_Task instructions_
Look for the word "textbf" in the entries and copy every line where it shows up.

** Opening Exercise inputs block **

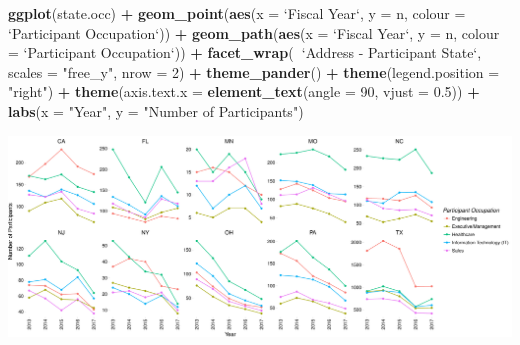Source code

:\documentclass[]{article}
\newenvironment{Shaded}{\begin{snugshade}}{\end{snugshade}}
\newcommand{\KeywordTok}[1]{\textcolor[rgb]{0.13,0.29,0.53}{\textbf{#1}}}
\newcommand{\DataTypeTok}[1]{\textcolor[rgb]{0.13,0.29,0.53}{#1}}
\newcommand{\DecValTok}[1]{\textcolor[rgb]{0.00,0.00,0.81}{#1}}
\newcommand{\FloatTok}[1]{\textcolor[rgb]{0.00,0.00,0.81}{#1}}
\newcommand{\StringTok}[1]{\textcolor[rgb]{0.31,0.60,0.02}{#1}}
\newcommand{\OperatorTok}[1]{\textcolor[rgb]{0.81,0.36,0.00}{\textbf{#1}}}
\newcommand{\NormalTok}[1]{#1}
\begin{document}
\begin{Shaded}
\begin{Highlighting}[]
\KeywordTok{ggplot}\NormalTok{(state.occ) }\OperatorTok{+}\StringTok{ }
\KeywordTok{geom_point}\NormalTok{(}\KeywordTok{aes}\NormalTok{(}\DataTypeTok{x =} \StringTok{`}\DataTypeTok{Fiscal Year}\StringTok{`}\NormalTok{, }\DataTypeTok{y =}\NormalTok{ n, }\DataTypeTok{colour =} \StringTok{`}\DataTypeTok{Participant Occupation}\StringTok{`}\NormalTok{)) }\OperatorTok{+}\StringTok{ }
\StringTok{    }\KeywordTok{geom_path}\NormalTok{(}\KeywordTok{aes}\NormalTok{(}\DataTypeTok{x =} \StringTok{`}\DataTypeTok{Fiscal Year}\StringTok{`}\NormalTok{, }\DataTypeTok{y =}\NormalTok{ n, }\DataTypeTok{colour =} \StringTok{`}\DataTypeTok{Participant Occupation}\StringTok{`}\NormalTok{)) }\OperatorTok{+}\StringTok{ }
\StringTok{    }\KeywordTok{facet_wrap}\NormalTok{(}\OperatorTok{~}\StringTok{`}\DataTypeTok{Address - Participant State}\StringTok{`}\NormalTok{, }\DataTypeTok{scales =} \StringTok{"free_y"}\NormalTok{, }
        \DataTypeTok{nrow =} \DecValTok{2}\NormalTok{) }\OperatorTok{+}\StringTok{ }
\KeywordTok{theme_pander}\NormalTok{() }\OperatorTok{+}\StringTok{ }\KeywordTok{theme}\NormalTok{(}\DataTypeTok{legend.position =} \StringTok{"right"}\NormalTok{) }\OperatorTok{+}\StringTok{ }\KeywordTok{theme}\NormalTok{(}\DataTypeTok{axis.text.x =} \KeywordTok{element_text}\NormalTok{(}\DataTypeTok{angle =} \DecValTok{90}\NormalTok{, }
    \DataTypeTok{vjust =} \FloatTok{0.5}\NormalTok{)) }\OperatorTok{+}\StringTok{ }\KeywordTok{labs}\NormalTok{(}\DataTypeTok{x =} \StringTok{"Year"}\NormalTok{, }\DataTypeTok{y =} \StringTok{"Number of Participants"}\NormalTok{)}
\end{Highlighting}
\end{Shaded}

\includegraphics{index_files/figure-latex/facet.participants-1.pdf}
\end{document}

** Closing Exercise inputs block **

_Answer space_
\newcommand{\KeywordTok}[1]{\textcolor[rgb]{0.13,0.29,0.53}{\textbf{#1}}}
\newcommand{\OperatorTok}[1]{\textcolor[rgb]{0.81,0.36,0.00}{\textbf{#1}}}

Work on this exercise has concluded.